[WHAT TO DO]:
Copy out all the data, word for word.

[DATA EXCERPTS]:
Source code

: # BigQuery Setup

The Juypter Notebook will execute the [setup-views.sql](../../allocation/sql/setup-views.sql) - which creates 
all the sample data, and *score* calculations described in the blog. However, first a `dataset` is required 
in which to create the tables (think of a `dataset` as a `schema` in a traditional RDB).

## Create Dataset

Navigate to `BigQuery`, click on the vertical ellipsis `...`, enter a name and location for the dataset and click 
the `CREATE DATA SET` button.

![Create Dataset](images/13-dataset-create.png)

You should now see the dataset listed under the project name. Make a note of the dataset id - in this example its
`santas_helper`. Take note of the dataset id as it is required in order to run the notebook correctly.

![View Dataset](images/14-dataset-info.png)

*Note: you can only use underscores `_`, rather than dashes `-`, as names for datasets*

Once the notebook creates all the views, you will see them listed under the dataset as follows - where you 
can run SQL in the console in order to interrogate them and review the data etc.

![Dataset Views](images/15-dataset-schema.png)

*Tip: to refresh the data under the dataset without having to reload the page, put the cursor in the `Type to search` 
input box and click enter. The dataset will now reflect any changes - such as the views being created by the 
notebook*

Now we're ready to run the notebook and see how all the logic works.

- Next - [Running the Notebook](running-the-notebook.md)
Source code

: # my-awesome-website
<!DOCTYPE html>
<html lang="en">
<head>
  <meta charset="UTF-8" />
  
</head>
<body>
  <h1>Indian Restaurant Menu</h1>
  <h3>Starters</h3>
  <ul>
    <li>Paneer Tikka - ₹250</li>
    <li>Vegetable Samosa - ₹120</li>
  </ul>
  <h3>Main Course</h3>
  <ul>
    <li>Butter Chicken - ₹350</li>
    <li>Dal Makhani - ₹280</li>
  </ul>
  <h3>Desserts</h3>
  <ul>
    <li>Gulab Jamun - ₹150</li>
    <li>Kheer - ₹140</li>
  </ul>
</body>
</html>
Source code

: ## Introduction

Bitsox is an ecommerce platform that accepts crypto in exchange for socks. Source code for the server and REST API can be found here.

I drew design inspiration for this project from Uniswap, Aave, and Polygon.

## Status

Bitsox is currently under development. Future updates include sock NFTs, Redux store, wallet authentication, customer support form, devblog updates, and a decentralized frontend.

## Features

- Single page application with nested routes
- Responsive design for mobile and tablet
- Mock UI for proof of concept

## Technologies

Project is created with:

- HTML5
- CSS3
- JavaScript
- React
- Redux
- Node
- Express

[RESULT]:
Source code

: # BigQuery Setup

The Juypter Notebook will execute the [setup-views.sql](../../allocation/sql/setup-views.sql) - which creates 
all the sample data, and *score* calculations described in the blog. However, first a `dataset` is required 
in which to create the tables (think of a `dataset` as a `schema` in a traditional RDB).

## Create Dataset

Navigate to `BigQuery`, click on the vertical ellipsis `...`, enter a name and location for the dataset and click 
the `CREATE DATA SET` button.

![Create Dataset](images/13-dataset-create.png)

You should now see the dataset listed under the project name. Make a note of the dataset id - in this example its
`santas_helper`. Take note of the dataset id as it is required in order to run the notebook correctly.

![View Dataset](images/14-dataset-info.png)

*Note: you can only use underscores `_`, rather than dashes `-`, as names for datasets*

Once the notebook creates all the views, you will see them listed under the dataset as follows - where you 
can run SQL in the console in order to interrogate them and review the data etc.

![Dataset Views](images/15-dataset-schema.png)

*Tip: to refresh the data under the dataset without having to reload the page, put the cursor in the `Type to search` 
input box and click enter. The dataset will now reflect any changes - such as the views being created by the 
notebook*

Now we're ready to run the notebook and see how all the logic works.

- Next - [Running the Notebook](running-the-notebook.md)
Source code

: # my-awesome-website
<!DOCTYPE html>
<html lang="en">
<head>
  <meta charset="UTF-8" />
  
</head>
<body>
  <h1>Indian Restaurant Menu</h1>
  <h3>Starters</h3>
  <ul>
    <li>Paneer Tikka - ₹250</li>
    <li>Vegetable Samosa - ₹120</li>
  </ul>
  <h3>Main Course</h3>
  <ul>
    <li>Butter Chicken - ₹350</li>
    <li>Dal Makhani - ₹280</li>
  </ul>
  <h3>Desserts</h3>
  <ul>
    <li>Gulab Jamun - ₹150</li>
    <li>Kheer - ₹140</li>
  </ul>
</body>
</html>
Source code

: ## Introduction

Bitsox is an ecommerce platform that accepts crypto in exchange for socks. Source code for the server and REST API can be found here.

I drew design inspiration for this project from Uniswap, Aave, and Polygon.

## Status

Bitsox is currently under development. Future updates include sock NFTs, Redux store, wallet authentication, customer support form, devblog updates, and a decentralized frontend.

## Features

- Single page application with nested routes
- Responsive design for mobile and tablet
- Mock UI for proof of concept

## Technologies

Project is created with:

- HTML5
- CSS3
- JavaScript
- React
- Redux
- Node
- Express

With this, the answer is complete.